MATERIAL SUPPLIED:
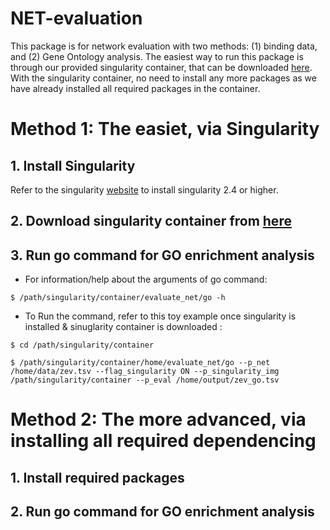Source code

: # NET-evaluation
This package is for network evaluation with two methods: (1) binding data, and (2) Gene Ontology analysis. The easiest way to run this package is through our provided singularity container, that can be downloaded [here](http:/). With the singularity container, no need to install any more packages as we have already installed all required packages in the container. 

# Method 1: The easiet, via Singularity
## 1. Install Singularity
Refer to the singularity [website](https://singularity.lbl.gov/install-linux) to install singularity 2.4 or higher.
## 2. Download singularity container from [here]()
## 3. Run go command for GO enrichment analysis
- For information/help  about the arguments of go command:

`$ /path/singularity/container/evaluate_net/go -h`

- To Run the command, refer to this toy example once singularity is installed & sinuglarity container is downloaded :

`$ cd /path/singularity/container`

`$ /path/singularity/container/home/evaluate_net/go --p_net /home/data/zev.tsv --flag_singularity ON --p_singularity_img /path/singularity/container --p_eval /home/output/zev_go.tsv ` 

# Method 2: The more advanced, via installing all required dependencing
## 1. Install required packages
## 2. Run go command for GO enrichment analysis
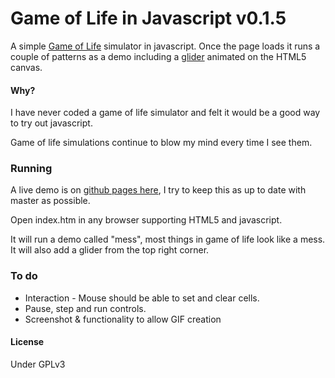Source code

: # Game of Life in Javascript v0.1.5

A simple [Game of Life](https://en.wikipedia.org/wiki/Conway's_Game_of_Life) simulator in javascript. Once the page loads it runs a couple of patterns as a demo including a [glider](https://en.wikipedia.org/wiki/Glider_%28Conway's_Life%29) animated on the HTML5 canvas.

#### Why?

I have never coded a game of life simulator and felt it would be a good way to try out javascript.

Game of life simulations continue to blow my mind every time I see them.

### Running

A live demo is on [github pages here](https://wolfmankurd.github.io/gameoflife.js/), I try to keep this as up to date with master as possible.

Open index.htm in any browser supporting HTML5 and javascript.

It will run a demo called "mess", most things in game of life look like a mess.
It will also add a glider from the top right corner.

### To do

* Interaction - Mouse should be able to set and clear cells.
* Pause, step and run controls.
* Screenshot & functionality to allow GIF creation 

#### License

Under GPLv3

TASK DESCRIPTION: Reproduce every record above exactly as given, excluding pictures from the result.

SOLUTION TO THE PROBLEM:
Source code

: # NET-evaluation
This package is for network evaluation with two methods: (1) binding data, and (2) Gene Ontology analysis. The easiest way to run this package is through our provided singularity container, that can be downloaded [here](http:/). With the singularity container, no need to install any more packages as we have already installed all required packages in the container. 

# Method 1: The easiet, via Singularity
## 1. Install Singularity
Refer to the singularity [website](https://singularity.lbl.gov/install-linux) to install singularity 2.4 or higher.
## 2. Download singularity container from [here]()
## 3. Run go command for GO enrichment analysis
- For information/help  about the arguments of go command:

`$ /path/singularity/container/evaluate_net/go -h`

- To Run the command, refer to this toy example once singularity is installed & sinuglarity container is downloaded :

`$ cd /path/singularity/container`

`$ /path/singularity/container/home/evaluate_net/go --p_net /home/data/zev.tsv --flag_singularity ON --p_singularity_img /path/singularity/container --p_eval /home/output/zev_go.tsv ` 

# Method 2: The more advanced, via installing all required dependencing
## 1. Install required packages
## 2. Run go command for GO enrichment analysis
Source code

: # Game of Life in Javascript v0.1.5

A simple [Game of Life](https://en.wikipedia.org/wiki/Conway's_Game_of_Life) simulator in javascript. Once the page loads it runs a couple of patterns as a demo including a [glider](https://en.wikipedia.org/wiki/Glider_%28Conway's_Life%29) animated on the HTML5 canvas.

#### Why?

I have never coded a game of life simulator and felt it would be a good way to try out javascript.

Game of life simulations continue to blow my mind every time I see them.

### Running

A live demo is on [github pages here](https://wolfmankurd.github.io/gameoflife.js/), I try to keep this as up to date with master as possible.

Open index.htm in any browser supporting HTML5 and javascript.

It will run a demo called "mess", most things in game of life look like a mess.
It will also add a glider from the top right corner.

### To do

* Interaction - Mouse should be able to set and clear cells.
* Pause, step and run controls.
* Screenshot & functionality to allow GIF creation 

#### License

Under GPLv3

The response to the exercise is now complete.